When a ting’s a ting that shouldn’t be a ting

Those dumb things that simply should not be, here’s a few of mine, what’s yours?

Manuals:
Web only - why in the actual fuck? Portable Document Format exists, use it.
Stupid colours and/or tiny fonts - not good.
One manual, 50 languages - separate them.
PDF - without proper index and links - just seems really lazy.

Midi:
It is a standard - adhere to it or just stop making gear with midi.

Samplers:
Casio SK1, a 1980’s children’s toy had 4 voice polyphony - but your modern one doesn’t? Back to the drawing board then.

Paltry memory/sampling time - your memory chip supplier is laughing at you, they thought they would be stuck with those old small capacity chips, but then some sucker came along and bought them.

Firmware:
Beta testers - If your launch firmware has obvious bugs, get better beta testers, or delay the launch so that paying customers don’t have to be beta testers.

Build quality:
Rubber coating - when you think it will give a premium feel, stop, it goes sticky, it’s shit, don’t use it.

Flimsy construction - spend £10 more on materials, the customer won’t mind paying, if it means the difference between feeling like a cheap knockoff toy or something that is solid.

User interface - if it is annoying to use get better designers, because that is a fail.

USB:
Connector - USB C or gtfo. (Or B for non portable stuff)

Compatibility - host, class compliant, should be standard now.

Noise - don’t expect your customers to buy ground loop isolators just to use your gear, isolate the audio ground in your product, even if it means having a small switch.

35 Likes

That’s a lot of tings.
I don’t know any others right now.

2 Likes

trs-a and trs-b.
why?
why can’t it just be a single trs mini or whatever.

8 Likes

All the Info-Pub products.

Firmwares released literally a couple of days after release.
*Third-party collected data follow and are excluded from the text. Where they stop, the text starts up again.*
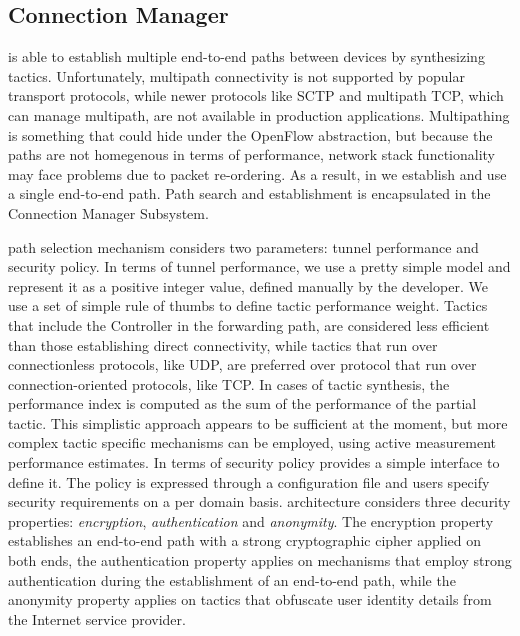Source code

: \subsection{Connection Manager} \label{signpost-engine}

\signpost is able to establish multiple end-to-end paths between devices by
synthesizing tactics. Unfortunately, multipath connectivity is not supported by
popular transport protocols, while newer protocols like SCTP and multipath TCP,
which can manage multipath, are not available in production applications.
Multipathing is something that \signpost could hide under the OpenFlow
abstraction, but because the paths are not homegenous in terms of performance,
network stack functionality may face problems due to packet re-ordering.  As a
result, in \signpost we establish and use a single end-to-end path.  Path search
and establishment is encapsulated in the Connection Manager Subsystem. 

\signpost path selection mechanism considers two parameters: tunnel performance
and security policy. In terms of tunnel performance, we use a pretty simple
model and represent it as a positive integer value, defined manually by the
developer. We use a set of simple rule of thumbs to define tactic performance
weight. Tactics that include the Controller in the forwarding path, are
considered less efficient than those establishing direct connectivity, while
tactics that run over connectionless protocols, like UDP, are preferred over
protocol that run over connection-oriented protocols, like TCP.  In cases of
tactic synthesis, the performance index is computed as the sum of the
performance of the partial tactic. This simplistic approach appears to be
sufficient at the moment, but more complex tactic specific mechanisms can be
employed, using active measurement performance estimates. In terms of security
policy \signpost provides a simple interface to define it. The policy is
expressed through a configuration file and users specify security requirements
on a per domain basis. \signpost architecture considers three decurity
properties: \textit{encryption}, \textit{authentication} and \textit{anonymity}.
The encryption property establishes an end-to-end path with a strong
cryptographic cipher applied on both ends, the authentication property applies
on mechanisms that employ strong authentication during the establishment of an
end-to-end path, while the anonymity property applies on tactics that obfuscate
user identity details from the Internet service provider.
I mean come on why didnt you test it properly!?

3 Likes

I don’t know but for a lot of people, the Octatrack. :rofl:

5 Likes

When software doesn’t reference their own error numbers online, leaving users to figure out what’s wrong.

e.g. if software gives you “error 33” and that’s not described in the help section there’s no point giving it a number, from our perspective.

This 100% is a legitimate problem and one that I will always speak up against.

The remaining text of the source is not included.